DATASET RECORDS below:

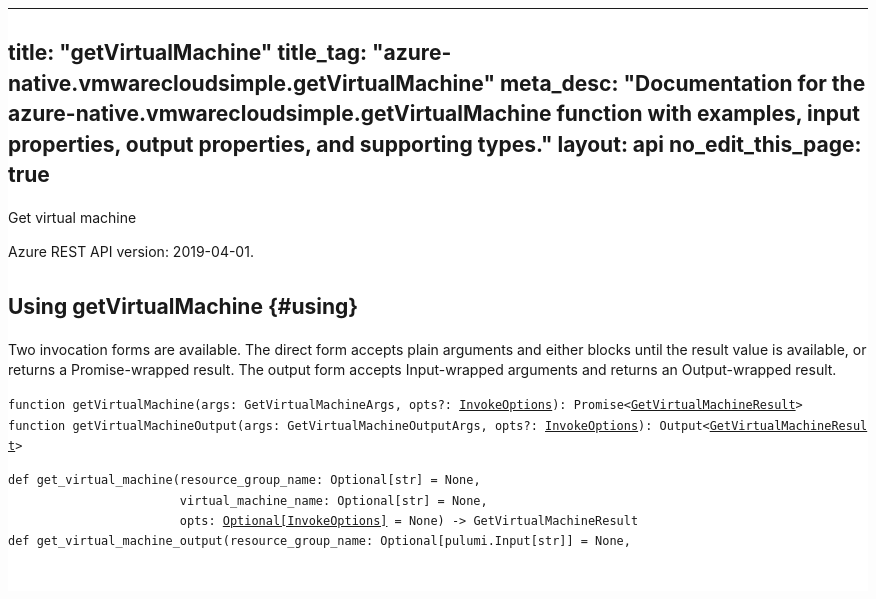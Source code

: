 
---
title: "getVirtualMachine"
title_tag: "azure-native.vmwarecloudsimple.getVirtualMachine"
meta_desc: "Documentation for the azure-native.vmwarecloudsimple.getVirtualMachine function with examples, input properties, output properties, and supporting types."
layout: api
no_edit_this_page: true
---






Get virtual machine

Azure REST API version: 2019-04-01.




## Using getVirtualMachine {#using}

Two invocation forms are available. The direct form accepts plain
arguments and either blocks until the result value is available, or
returns a Promise-wrapped result. The output form accepts
Input-wrapped arguments and returns an Output-wrapped result.

<div>
<pulumi-chooser type="language" options="csharp,go,typescript,python,yaml,java"></pulumi-chooser>
</div>


<div>
<pulumi-choosable type="language" values="javascript,typescript">
<div class="highlight"
><pre class="chroma"><code class="language-typescript" data-lang="typescript"
><span class="k">function </span>getVirtualMachine<span class="p">(</span><span class="nx">args</span><span class="p">:</span> <span class="nx">GetVirtualMachineArgs</span><span class="p">,</span> <span class="nx">opts</span><span class="p">?:</span> <span class="nx"><a href="/docs/reference/pkg/nodejs/pulumi/pulumi/#InvokeOptions">InvokeOptions</a></span><span class="p">): Promise&lt;<span class="nx"><a href="#result">GetVirtualMachineResult</a></span>></span
><span class="k">
function </span>getVirtualMachineOutput<span class="p">(</span><span class="nx">args</span><span class="p">:</span> <span class="nx">GetVirtualMachineOutputArgs</span><span class="p">,</span> <span class="nx">opts</span><span class="p">?:</span> <span class="nx"><a href="/docs/reference/pkg/nodejs/pulumi/pulumi/#InvokeOptions">InvokeOptions</a></span><span class="p">): Output&lt;<span class="nx"><a href="#result">GetVirtualMachineResult</a></span>></span
></code></pre></div>
</pulumi-choosable>
</div>


<div>
<pulumi-choosable type="language" values="python">
<div class="highlight"><pre class="chroma"><code class="language-python" data-lang="python"
><span class="k">def </span>get_virtual_machine<span class="p">(</span><span class="nx">resource_group_name</span><span class="p">:</span> <span class="nx">Optional[str]</span> = None<span class="p">,</span>
                        <span class="nx">virtual_machine_name</span><span class="p">:</span> <span class="nx">Optional[str]</span> = None<span class="p">,</span>
                        <span class="nx">opts</span><span class="p">:</span> <span class="nx"><a href="/docs/reference/pkg/python/pulumi/#pulumi.InvokeOptions">Optional[InvokeOptions]</a></span> = None<span class="p">) -&gt;</span> <span>GetVirtualMachineResult</span
><span class="k">
def </span>get_virtual_machine_output<span class="p">(</span><span class="nx">resource_group_name</span><span class="p">:</span> <span class="nx">Optional[pulumi.Input[str]]</span> = None<span class="p">,</span>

End of DATASET RECORDS.

• [EXERCISE AIM]:
Every line with "Promise" in it should be copied from the entries above.

• [TASK RESPONSE]:
returns a Promise-wrapped result. The output form accepts
><span class="k">function </span>getVirtualMachine<span class="p">(</span><span class="nx">args</span><span class="p">:</span> <span class="nx">GetVirtualMachineArgs</span><span class="p">,</span> <span class="nx">opts</span><span class="p">?:</span> <span class="nx"><a href="/docs/reference/pkg/nodejs/pulumi/pulumi/#InvokeOptions">InvokeOptions</a></span><span class="p">): Promise&lt;<span class="nx"><a href="#result">GetVirtualMachineResult</a></span>></span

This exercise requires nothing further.